*Aim of the task:* Write out the data below in full, please. Keep every character as given.

Items from a data source
++++++++++
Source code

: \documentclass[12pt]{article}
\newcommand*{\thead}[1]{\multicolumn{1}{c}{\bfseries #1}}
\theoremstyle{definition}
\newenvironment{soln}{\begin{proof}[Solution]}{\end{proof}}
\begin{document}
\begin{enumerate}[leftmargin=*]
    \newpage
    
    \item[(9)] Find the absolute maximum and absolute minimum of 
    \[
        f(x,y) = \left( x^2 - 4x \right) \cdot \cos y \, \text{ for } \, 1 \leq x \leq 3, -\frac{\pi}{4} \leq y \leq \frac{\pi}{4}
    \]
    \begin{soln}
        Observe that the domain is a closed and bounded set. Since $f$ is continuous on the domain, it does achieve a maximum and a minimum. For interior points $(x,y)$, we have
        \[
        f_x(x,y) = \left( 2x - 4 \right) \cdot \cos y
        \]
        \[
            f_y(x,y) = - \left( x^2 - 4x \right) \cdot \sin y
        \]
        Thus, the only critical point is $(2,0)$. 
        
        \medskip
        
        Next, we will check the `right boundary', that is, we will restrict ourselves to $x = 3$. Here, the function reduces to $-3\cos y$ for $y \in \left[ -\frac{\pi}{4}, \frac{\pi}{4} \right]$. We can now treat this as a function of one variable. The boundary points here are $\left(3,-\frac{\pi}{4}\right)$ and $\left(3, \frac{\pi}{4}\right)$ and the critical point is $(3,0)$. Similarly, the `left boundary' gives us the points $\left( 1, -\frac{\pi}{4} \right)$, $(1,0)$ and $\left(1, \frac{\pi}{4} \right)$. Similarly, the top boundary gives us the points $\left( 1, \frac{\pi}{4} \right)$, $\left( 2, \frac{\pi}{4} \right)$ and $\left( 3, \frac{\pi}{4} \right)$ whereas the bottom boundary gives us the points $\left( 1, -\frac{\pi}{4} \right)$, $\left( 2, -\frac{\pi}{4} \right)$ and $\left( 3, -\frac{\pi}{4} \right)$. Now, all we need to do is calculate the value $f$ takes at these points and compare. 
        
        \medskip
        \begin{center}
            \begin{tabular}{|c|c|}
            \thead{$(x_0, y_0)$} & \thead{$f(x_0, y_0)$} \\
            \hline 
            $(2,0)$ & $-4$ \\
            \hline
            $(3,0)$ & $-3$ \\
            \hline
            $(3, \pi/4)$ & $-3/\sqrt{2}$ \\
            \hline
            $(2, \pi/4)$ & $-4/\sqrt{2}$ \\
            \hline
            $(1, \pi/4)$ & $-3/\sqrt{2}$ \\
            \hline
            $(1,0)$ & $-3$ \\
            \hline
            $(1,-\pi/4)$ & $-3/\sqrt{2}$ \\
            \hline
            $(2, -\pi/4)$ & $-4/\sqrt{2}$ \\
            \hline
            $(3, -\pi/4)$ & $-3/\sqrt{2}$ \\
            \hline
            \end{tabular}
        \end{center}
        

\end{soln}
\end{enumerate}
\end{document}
++++++++++
*Written answer:*
Source code

: \documentclass[12pt]{article}
\newcommand*{\thead}[1]{\multicolumn{1}{c}{\bfseries #1}}
\theoremstyle{definition}
\newenvironment{soln}{\begin{proof}[Solution]}{\end{proof}}
\begin{document}
\begin{enumerate}[leftmargin=*]
    \newpage
    
    \item[(9)] Find the absolute maximum and absolute minimum of 
    \[
        f(x,y) = \left( x^2 - 4x \right) \cdot \cos y \, \text{ for } \, 1 \leq x \leq 3, -\frac{\pi}{4} \leq y \leq \frac{\pi}{4}
    \]
    \begin{soln}
        Observe that the domain is a closed and bounded set. Since $f$ is continuous on the domain, it does achieve a maximum and a minimum. For interior points $(x,y)$, we have
        \[
        f_x(x,y) = \left( 2x - 4 \right) \cdot \cos y
        \]
        \[
            f_y(x,y) = - \left( x^2 - 4x \right) \cdot \sin y
        \]
        Thus, the only critical point is $(2,0)$. 
        
        \medskip
        
        Next, we will check the `right boundary', that is, we will restrict ourselves to $x = 3$. Here, the function reduces to $-3\cos y$ for $y \in \left[ -\frac{\pi}{4}, \frac{\pi}{4} \right]$. We can now treat this as a function of one variable. The boundary points here are $\left(3,-\frac{\pi}{4}\right)$ and $\left(3, \frac{\pi}{4}\right)$ and the critical point is $(3,0)$. Similarly, the `left boundary' gives us the points $\left( 1, -\frac{\pi}{4} \right)$, $(1,0)$ and $\left(1, \frac{\pi}{4} \right)$. Similarly, the top boundary gives us the points $\left( 1, \frac{\pi}{4} \right)$, $\left( 2, \frac{\pi}{4} \right)$ and $\left( 3, \frac{\pi}{4} \right)$ whereas the bottom boundary gives us the points $\left( 1, -\frac{\pi}{4} \right)$, $\left( 2, -\frac{\pi}{4} \right)$ and $\left( 3, -\frac{\pi}{4} \right)$. Now, all we need to do is calculate the value $f$ takes at these points and compare. 
        
        \medskip
        \begin{center}
            \begin{tabular}{|c|c|}
            \thead{$(x_0, y_0)$} & \thead{$f(x_0, y_0)$} \\
            \hline 
            $(2,0)$ & $-4$ \\
            \hline
            $(3,0)$ & $-3$ \\
            \hline
            $(3, \pi/4)$ & $-3/\sqrt{2}$ \\
            \hline
            $(2, \pi/4)$ & $-4/\sqrt{2}$ \\
            \hline
            $(1, \pi/4)$ & $-3/\sqrt{2}$ \\
            \hline
            $(1,0)$ & $-3$ \\
            \hline
            $(1,-\pi/4)$ & $-3/\sqrt{2}$ \\
            \hline
            $(2, -\pi/4)$ & $-4/\sqrt{2}$ \\
            \hline
            $(3, -\pi/4)$ & $-3/\sqrt{2}$ \\
            \hline
            \end{tabular}
        \end{center}
        

\end{soln}
\end{enumerate}
\end{document}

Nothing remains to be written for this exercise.